A Case Of Conjunction-Itis / Mars Dust Storm Global But Weakening

The moon approaches and then passes Jupiter over the next two nights. Jupiter is still near Libra’s brightest star Zubenelgenubi. Stellarium

Over the next week, the waxing and then waning moon will pass three bright planets — Jupiter, Saturn and Mars. First to get a visit will be Jupiter both tonight and tomorrow night (June 23). Saturn follows on June 27 and Mars on the 30th. The moon moves faster across the sky because it’s so much closer to Earth. That’s why it repeatedly laps the planets month after month. The close approaches are called conjunctions, and we’re grateful for them not only for their beauty but also because the moon helps us find these objects with ease.

Saturn accompanies June’s Flower Moon later this month in the constellation Sagittarius. Stellarium

Of the three only one will be a close conjunction.  On Wednesday the 27th, the Full Flower Moon will pass just 1° (two full moon diameters) above the planet. What a sweet sight that will be — watching the full moon rise with a planetary companion. That’s also the same night Saturn reaches opposition, rising at sunset and staying in view the entire night. The ringed planet will also be closest to the Earth that night. Time to get out that scope you as a gift and enjoy the planet’s stunning rings.

Mars and the cavort in Capricornus on the 30th. Stellarium

The Mars conjunction happens three days after full moon, so you’ll have to stay up a little later to see it. It’s so easy to see these beautiful pairings because it’s summer, and many of us are outside later than usual. Mars is in the news again because its dustier than a dirt road in mid-summer.

But recent photos taken by Australian amateur Anthony Wesley indicate that the dust may be starting to clear. His image from June 21 still shows plenty of suspended dust, but the dark albedo features Syrtis Major and Sinus Meridiani are beginning to show through the haze. There’s also a prominent dark collar along the northern border of the south polar cap.

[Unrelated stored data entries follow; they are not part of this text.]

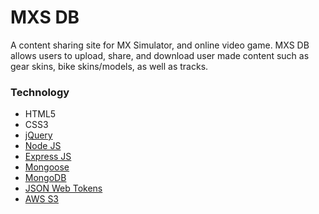 # MXS DB

A content sharing site for MX Simulator, and online video game. MXS DB allows users to upload, share, and download user made content such as gear skins, bike skins/models, as well as tracks.

### Technology

* HTML5
* CSS3
* [jQuery](https://jquery.com/)
* [Node JS](https://nodejs.org/en/)
* [Express JS](https://expressjs.com/)
* [Mongoose](http://mongoosejs.com/)
* [MongoDB](https://www.mongodb.com/)
* [JSON Web Tokens](https://jwt.io/)
* [AWS S3](https://aws.amazon.com/s3/)
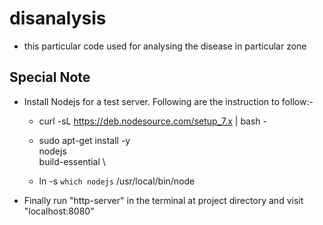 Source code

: # disanalysis
- this particular code used for analysing the disease in particular zone

## Special Note
- Install Nodejs for a test server. Following are the instruction to follow:-
  - curl -sL https://deb.nodesource.com/setup_7.x | bash -

  - sudo apt-get install -y \
                      nodejs \
                      build-essential \

  - ln -s `which nodejs` /usr/local/bin/node
- Finally run "http-server" in the terminal at project directory and visit "localhost:8080"
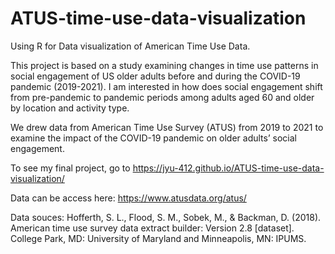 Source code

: # ATUS-time-use-data-visualization
Using R for Data visualization of American Time Use Data.

This project is based on a study examining changes in time use patterns in social engagement of US older adults before and during the COVID-19 pandemic (2019-2021). I am interested in how does social engagement shift from pre-pandemic to pandemic periods among adults aged 60 and older by location and activity type.

We drew data from American Time Use Survey (ATUS) from 2019 to 2021 to examine the impact of the COVID-19 pandemic on older adults’ social engagement. 

To see my final project, go to https://jyu-412.github.io/ATUS-time-use-data-visualization/

Data can be access here: https://www.atusdata.org/atus/ 


Data souces: Hofferth, S. L., Flood, S. M., Sobek, M., & Backman, D. (2018). American time use survey data extract builder: Version 2.8 [dataset]. College Park, MD: University of Maryland and Minneapolis, MN: IPUMS.
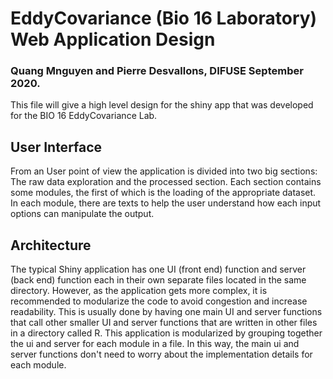 # EddyCovariance (Bio 16 Laboratory) Web Application Design
### Quang Mnguyen and Pierre Desvallons, DIFUSE September 2020.

This file will give a high level design for the shiny app that was developed for the BIO 16 EddyCovariance Lab.

## User Interface
From an User point of view the application is divided into two big sections: The raw data exploration and the processed section. Each section contains some modules, the first of which is the loading of the appropriate dataset. In each module, there are texts to help the user understand how each input options can manipulate the output.

## Architecture
The typical Shiny application has one UI (front end) function and server (back end) function each in their own separate files located in the same directory. However, as the application gets more complex, it is recommended to modularize the code to avoid congestion and increase readability. This is usually done by having one main UI and server functions that call other smaller UI and server functions that are written in other files in a directory called R.
This application is modularized by grouping together the ui and server for each module in a file. In this way, the main ui and server functions don't need to worry about the implementation details for each module.
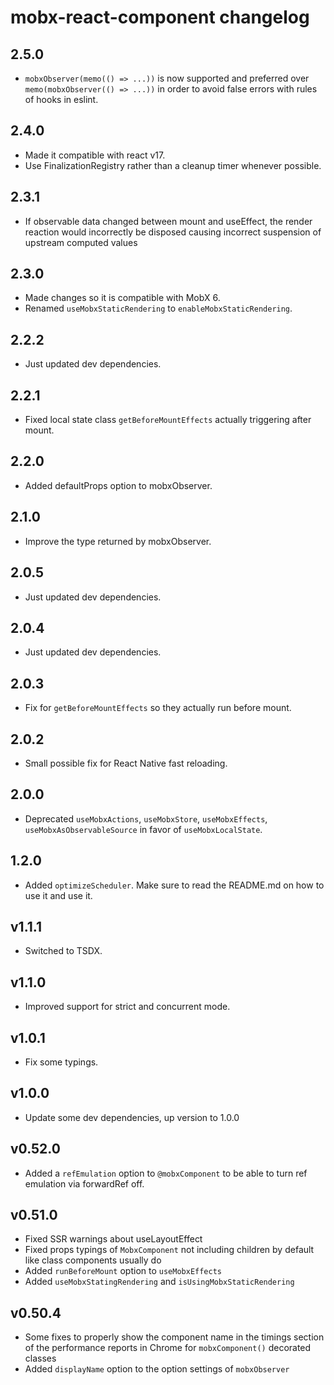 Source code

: # mobx-react-component changelog

## 2.5.0

-   `mobxObserver(memo(() => ...))` is now supported and preferred over `memo(mobxObserver(() => ...))` in order to avoid false errors with rules of hooks in eslint.

## 2.4.0

-   Made it compatible with react v17.
-   Use FinalizationRegistry rather than a cleanup timer whenever possible.

## 2.3.1

-   If observable data changed between mount and useEffect, the render reaction would incorrectly be disposed causing incorrect suspension of upstream computed values

## 2.3.0

-   Made changes so it is compatible with MobX 6.
-   Renamed `useMobxStaticRendering` to `enableMobxStaticRendering`.

## 2.2.2

-   Just updated dev dependencies.

## 2.2.1

-   Fixed local state class `getBeforeMountEffects` actually triggering after mount.

## 2.2.0

-   Added defaultProps option to mobxObserver.

## 2.1.0

-   Improve the type returned by mobxObserver.

## 2.0.5

-   Just updated dev dependencies.

## 2.0.4

-   Just updated dev dependencies.

## 2.0.3

-   Fix for `getBeforeMountEffects` so they actually run before mount.

## 2.0.2

-   Small possible fix for React Native fast reloading.

## 2.0.0

-   Deprecated `useMobxActions`, `useMobxStore`, `useMobxEffects`, `useMobxAsObservableSource` in favor of `useMobxLocalState`.

## 1.2.0

-   Added `optimizeScheduler`. Make sure to read the README.md on how to use it and use it.

## v1.1.1

-   Switched to TSDX.

## v1.1.0

-   Improved support for strict and concurrent mode.

## v1.0.1

-   Fix some typings.

## v1.0.0

-   Update some dev dependencies, up version to 1.0.0

## v0.52.0

-   Added a `refEmulation` option to `@mobxComponent` to be able to turn ref emulation via forwardRef off.

## v0.51.0

-   Fixed SSR warnings about useLayoutEffect
-   Fixed props typings of `MobxComponent` not including children by default like class components usually do
-   Added `runBeforeMount` option to `useMobxEffects`
-   Added `useMobxStatingRendering` and `isUsingMobxStaticRendering`

## v0.50.4

-   Some fixes to properly show the component name in the timings section of the performance reports in Chrome for `mobxComponent()` decorated classes
-   Added `displayName` option to the option settings of `mobxObserver`
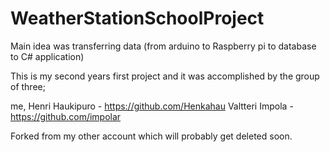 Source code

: # WeatherStationSchoolProject
Main idea was transferring data (from arduino to Raspberry pi to database to C# application)

This is my second years first project and it was accomplished by the group of three;

me,
Henri Haukipuro - https://github.com/Henkahau
Valtteri Impola - https://github.com/impolar

Forked from my other account which will probably get deleted soon.

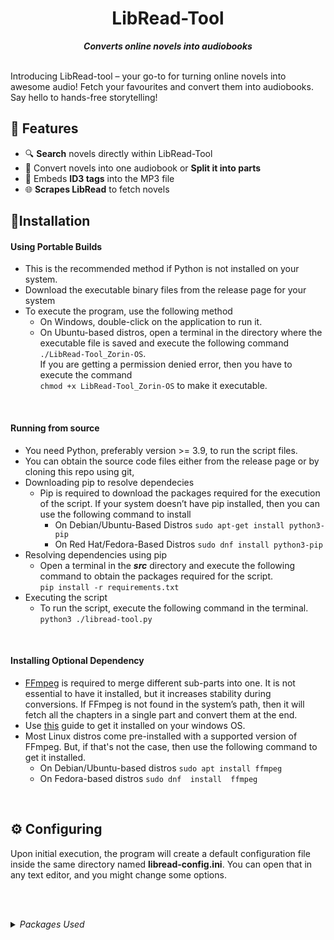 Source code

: <div align="center">
<h1>LibRead-Tool</h1>
<strong><i>Converts online novels into audiobooks</i></strong>
<br>
<br>
</div>
  
Introducing LibRead-tool – your go-to for turning online novels into awesome audio! Fetch your favourites and convert them into audiobooks. Say hello to hands-free storytelling!

## 🌸 Features
- 🔍 **Search** novels directly within LibRead-Tool
- 📕 Convert novels into one audiobook or **Split it into parts** 
-  💾 Embeds **ID3 tags** into the MP3 file
- 🌐 **Scrapes LibRead** to fetch novels

## 🔧Installation
#### Using Portable Builds
- This is the recommended method if Python is not installed on your system.
- Download the executable binary files from the release page for your system
- To execute the program, use the following method
	- On Windows, double-click on the application to run it.
	- On Ubuntu-based distros, open a terminal in the directory where the executable file is saved and execute the following command `./LibRead-Tool_Zorin-OS`.  <br>If you are getting a permission denied error, then you have to execute the command <br>`chmod +x LibRead-Tool_Zorin-OS` to make it executable.
<p><br></p>
<h4 id="running-from-source">Running from source</h4>
<ul>
<li>You need Python, preferably version &gt;= 3.9, to run the script files.</li>
<li>You can obtain the source code files either from the release page or by cloning this repo using git,</li>
<li>Downloading pip to resolve dependecies<ul>
<li>Pip is required to download the packages required for the execution of the script. If your system doesn’t have pip installed, then you can use the following command to install<ul>
<li>On Debian/Ubuntu-Based Distros
  <code>sudo apt-get install python3-pip</code> </li>
<li>On Red Hat/Fedora-Based Distros
  <code>sudo dnf install python3-pip</code></li>
</ul>
</li>
</ul>
</li>
<li>Resolving dependencies using pip<ul>
<li>Open a terminal in the <strong><em>src</em></strong> directory and execute the following command to obtain the packages required for the script.
<br><code>pip install -r requirements.txt</code></li>
</ul>
</li>
<li>Executing the script<ul>
<li>To run the script, execute the following command in the terminal.
  <code>python3 ./libread-tool.py</code>
<br></li>
</ul>
</li>
</ul>
<br>
<h4 id="installing-optional-dependency">Installing Optional Dependency</h4>
<ul>
<li><a href="https://ffmpeg.org/">FFmpeg</a> is required to merge different sub-parts into one. It is not essential to have it installed, but it increases stability during conversions. If FFmpeg is not found in the system’s path, then it will fetch all the chapters in a single part and convert them at the end.</li>
<li>Use <a href="https://phoenixnap.com/kb/ffmpeg-windows">this</a> guide to get it installed on your windows OS.</li>
<li>Most Linux distros come pre-installed with a supported version of FFmpeg. But, if that&#39;s not the case, then use the following command to get it installed.<ul>
<li>On Debian/Ubuntu-based distros
 <code>sudo apt install ffmpeg</code></li>
<li>On Fedora-based distros
  <code>sudo dnf  install  ffmpeg</code></li>
</ul>
</li>
</ul>
<br>
<h2 id="-configuring">⚙️ Configuring</h2>
<p>Upon initial execution, the program will create a default configuration file inside the same directory named <strong>libread-config.ini</strong>. You can open that in any text editor, and you might change some options.</p>
<p><br>
<br></p>


<details>
<summary> <i>Packages Used</i></summary>
<br>
<a href="https://pypi.org/project/beautifulsoup4/">beautifulsoup4</a>
<br>
<a href="https://pypi.org/project/requests/">requests</a>
<br>
<a href="https://pypi.org/project/music-tag/">music-tag</a>
<br>
<a href="https://pypi.org/project/pynput/">pynput</a> 
<br>
<a href="https://pypi.org/project/PyWinCtl/">PyWinCtl</a>
<br>
<a href="https://pypi.org/project/edge-tts/">edge-tts</a>
</details>
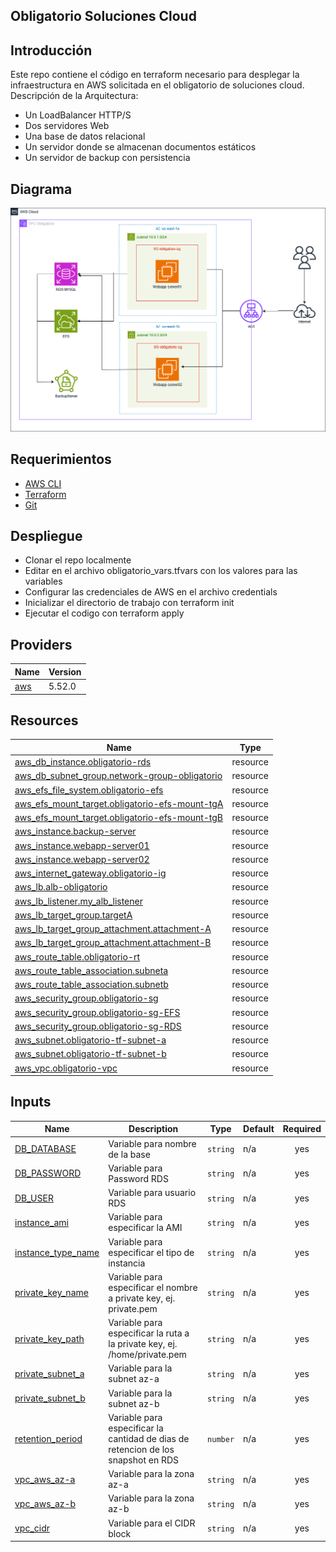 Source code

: ## Obligatorio Soluciones Cloud

## Introducción

Este repo contiene el código en terraform necesario para desplegar la infraestructura en AWS solicitada en el obligatorio de soluciones cloud.
Descripción de la Arquitectura:
- Un LoadBalancer HTTP/S
- Dos servidores Web
- Una base de datos relacional
- Un servidor donde se almacenan documentos estáticos
- Un servidor de backup con persistencia

## Diagrama

<p align = "center"> 
<img src = "Diagrama.png">
</p>

## Requerimientos

- [AWS CLI](https://docs.aws.amazon.com/cli/latest/userguide/getting-started-install.html)
- [Terraform](https://developer.hashicorp.com/terraform/tutorials/aws-get-started/install-cli)
- [Git](https://github.com/git-guides/install-git)

## Despliegue

- Clonar el repo localmente 
- Editar en el archivo obligatorio_vars.tfvars con los valores para las variables
- Configurar las credenciales de AWS en el archivo credentials
- Inicializar el directorio de trabajo con terraform init
- Ejecutar el codigo con terraform apply

## Providers

| Name | Version |
|------|---------|
| <a name="provider_aws"></a> [aws](#provider\_aws) | 5.52.0 |


## Resources

| Name | Type |
|------|------|
| [aws_db_instance.obligatorio-rds](https://registry.terraform.io/providers/hashicorp/aws/latest/docs/resources/db_instance) | resource |
| [aws_db_subnet_group.network-group-obligatorio](https://registry.terraform.io/providers/hashicorp/aws/latest/docs/resources/db_subnet_group) | resource |
| [aws_efs_file_system.obligatorio-efs](https://registry.terraform.io/providers/hashicorp/aws/latest/docs/resources/efs_file_system) | resource |
| [aws_efs_mount_target.obligatorio-efs-mount-tgA](https://registry.terraform.io/providers/hashicorp/aws/latest/docs/resources/efs_mount_target) | resource |
| [aws_efs_mount_target.obligatorio-efs-mount-tgB](https://registry.terraform.io/providers/hashicorp/aws/latest/docs/resources/efs_mount_target) | resource |
| [aws_instance.backup-server](https://registry.terraform.io/providers/hashicorp/aws/latest/docs/resources/instance) | resource |
| [aws_instance.webapp-server01](https://registry.terraform.io/providers/hashicorp/aws/latest/docs/resources/instance) | resource |
| [aws_instance.webapp-server02](https://registry.terraform.io/providers/hashicorp/aws/latest/docs/resources/instance) | resource |
| [aws_internet_gateway.obligatorio-ig](https://registry.terraform.io/providers/hashicorp/aws/latest/docs/resources/internet_gateway) | resource |
| [aws_lb.alb-obligatorio](https://registry.terraform.io/providers/hashicorp/aws/latest/docs/resources/lb) | resource |
| [aws_lb_listener.my_alb_listener](https://registry.terraform.io/providers/hashicorp/aws/latest/docs/resources/lb_listener) | resource |
| [aws_lb_target_group.targetA](https://registry.terraform.io/providers/hashicorp/aws/latest/docs/resources/lb_target_group) | resource |
| [aws_lb_target_group_attachment.attachment-A](https://registry.terraform.io/providers/hashicorp/aws/latest/docs/resources/lb_target_group_attachment) | resource |
| [aws_lb_target_group_attachment.attachment-B](https://registry.terraform.io/providers/hashicorp/aws/latest/docs/resources/lb_target_group_attachment) | resource |
| [aws_route_table.obligatorio-rt](https://registry.terraform.io/providers/hashicorp/aws/latest/docs/resources/route_table) | resource |
| [aws_route_table_association.subneta](https://registry.terraform.io/providers/hashicorp/aws/latest/docs/resources/route_table_association) | resource |
| [aws_route_table_association.subnetb](https://registry.terraform.io/providers/hashicorp/aws/latest/docs/resources/route_table_association) | resource |
| [aws_security_group.obligatorio-sg](https://registry.terraform.io/providers/hashicorp/aws/latest/docs/resources/security_group) | resource |
| [aws_security_group.obligatorio-sg-EFS](https://registry.terraform.io/providers/hashicorp/aws/latest/docs/resources/security_group) | resource |
| [aws_security_group.obligatorio-sg-RDS](https://registry.terraform.io/providers/hashicorp/aws/latest/docs/resources/security_group) | resource |
| [aws_subnet.obligatorio-tf-subnet-a](https://registry.terraform.io/providers/hashicorp/aws/latest/docs/resources/subnet) | resource |
| [aws_subnet.obligatorio-tf-subnet-b](https://registry.terraform.io/providers/hashicorp/aws/latest/docs/resources/subnet) | resource |
| [aws_vpc.obligatorio-vpc](https://registry.terraform.io/providers/hashicorp/aws/latest/docs/resources/vpc) | resource |

## Inputs

| Name | Description | Type | Default | Required |
|------|-------------|------|---------|:--------:|
| <a name="input_DB_DATABASE"></a> [DB\_DATABASE](#input\_DB\_DATABASE) | Variable para nombre de la base | `string` | n/a | yes |
| <a name="input_DB_PASSWORD"></a> [DB\_PASSWORD](#input\_DB\_PASSWORD) | Variable para Password RDS | `string` | n/a | yes |
| <a name="input_DB_USER"></a> [DB\_USER](#input\_DB\_USER) | Variable para usuario RDS | `string` | n/a | yes |
| <a name="input_instance_ami"></a> [instance\_ami](#input\_instance\_ami) | Variable para especificar la AMI | `string` | n/a | yes |
| <a name="input_instance_type_name"></a> [instance\_type\_name](#input\_instance\_type\_name) | Variable para especificar el tipo de instancia | `string` | n/a | yes |
| <a name="input_private_key_name"></a> [private\_key\_name](#input\_private\_key\_name) | Variable para especificar el nombre a private key, ej. private.pem | `string` | n/a | yes |
| <a name="input_private_key_path"></a> [private\_key\_path](#input\_private\_key\_path) | Variable para especificar la ruta a la private key, ej. /home/private.pem | `string` | n/a | yes |
| <a name="input_private_subnet_a"></a> [private\_subnet\_a](#input\_private\_subnet\_a) | Variable para la subnet az-a | `string` | n/a | yes |
| <a name="input_private_subnet_b"></a> [private\_subnet\_b](#input\_private\_subnet\_b) | Variable para la subnet az-b | `string` | n/a | yes |
| <a name="input_retention_period"></a> [retention\_period](#input\_retention\_period) | Variable para especificar la cantidad de dias de retencion de los snapshot en RDS | `number` | n/a | yes |
| <a name="input_vpc_aws_az-a"></a> [vpc\_aws\_az-a](#input\_vpc\_aws\_az-a) | Variable para la zona az-a | `string` | n/a | yes |
| <a name="input_vpc_aws_az-b"></a> [vpc\_aws\_az-b](#input\_vpc\_aws\_az-b) | Variable para la zona az-b | `string` | n/a | yes |
| <a name="input_vpc_cidr"></a> [vpc\_cidr](#input\_vpc\_cidr) | Variable para el CIDR block | `string` | n/a | yes |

Some of Mars’ better known features are beginning to show through the dust in this photo taken on June 21.8 UT. The prominent dark “thumb” is Syrtis Major. Anthony Wesley

I finally got a good view of Mars on June 21 at 4:30 a.m. Central Time through a 10-inch telescope and saw parts of two dark markings, Mare Sirenum and Mare Cimmerium. The polar cap, which would normally be distinct, appeared pale-white and patchy using a magnification of 254x. You could see it was there but the outline was unclear. There’s plenty of time for potentially great views with opposition still more than a month away.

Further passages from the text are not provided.